When we look at why that model is able to use technology more intensively, it is more cultural than anything else, and cultural changes are sometimes more challenging for a traditional “academic freedom” institution to embrace.

 

As far as what we are learning, a few things stand out: For one, course delivery tends to be individual instructor-driven at traditional institutions, so individual instructors may be given a set of technologies that they try their best to use in their course. We have found that this just does not produce very significant changes in teaching.

 

On the other hand, the idea of teaching and learning as a team sport is challenging to an academic freedom institution, but I think that it is absolutely critical to being able to harness learning technology at the level where it can make significant differences in teaching and learning.

 

Secondly, monitoring what is happening in the classroom, what is working and what is not working, and understanding the data that comes from the classroom is critical.
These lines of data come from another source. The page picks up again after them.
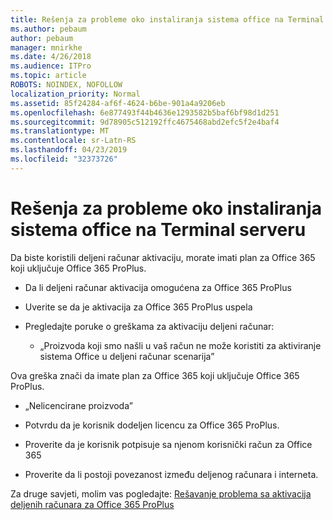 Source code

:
 ```yaml
---
title: Rešenja za probleme oko instaliranja sistema office na Terminal serveru
ms.author: pebaum
author: pebaum
manager: mnirkhe
ms.date: 4/26/2018
ms.audience: ITPro
ms.topic: article
ROBOTS: NOINDEX, NOFOLLOW
localization_priority: Normal
ms.assetid: 85f24284-af6f-4624-b6be-901a4a9206eb
ms.openlocfilehash: 6e877493f44b4636e1293582b5baf6bf98d1d251
ms.sourcegitcommit: 9d78905c512192ffc4675468abd2efc5f2e4baf4
ms.translationtype: MT
ms.contentlocale: sr-Latn-RS
ms.lasthandoff: 04/23/2019
ms.locfileid: "32373726"
---
```

# <a name="solutions-for-issues-around-installing-office-on-a-terminal-server"></a>Rešenja za probleme oko instaliranja sistema office na Terminal serveru

Da biste koristili deljeni računar aktivaciju, morate imati plan za Office 365 koji uključuje Office 365 ProPlus.
  
- Da li deljeni računar aktivacija omogućena za Office 365 ProPlus
    
- Uverite se da je aktivacija za Office 365 ProPlus uspela
    
- Pregledajte poruke o greškama za aktivaciju deljeni računar:
    
  - „Proizvoda koji smo našli u vaš račun ne može koristiti za aktiviranje sistema Office u deljeni računar scenarija”
  
Ova greška znači da imate plan za Office 365 koji uključuje Office 365 ProPlus.
    
  - „Nelicencirane proizvoda”
    
  - Potvrdu da je korisnik dodeljen licencu za Office 365 ProPlus.
    
  - Proverite da je korisnik potpisuje sa njenom korisnički račun za Office 365
    
  - Proverite da li postoji povezanost između deljenog računara i interneta.
    
Za druge savjeti, molim vas pogledajte: [Rešavanje problema sa aktivacija deljenih računara za Office 365 ProPlus](https://docs.microsoft.com/DeployOffice/troubleshoot-issues-with-shared-computer-activation-for-office-365-proplus)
Again, this is very challenging for the academic freedom-oriented model, not only because professors are not typically open to external classroom monitoring, but also because – given that every instructor teaches differently – the data that you would gather would not really tell you very much because the behaviour patterns just do not average out.

 

Lastly, we have learned that it is important to have a model that allows you to make decisions based on the data that you get back. This allows you to change your practice and refine it.

 

While it can be difficult for a traditional institution to make these kinds of decisions, the future is going to belong to the institutions who can maintain the benefits of an academic freedom culture, the collegiality, the ability to generate new knowledge, all of the things that have made universities great, but who are also able to make subtle changes in their pedagogical approach, to make it a team sport, make it possible to take meaningful data in an ongoing way, and then be able to act on the changes.

 

Thank you for your time. We look forward to seeing you in Berlin.

 

At OEB 2010, Dr Adrian Sannier will deliver his keynote speech on The Third Way in the Opening Plenary on Thursday, December 2nd, from 09:30 to 11:00.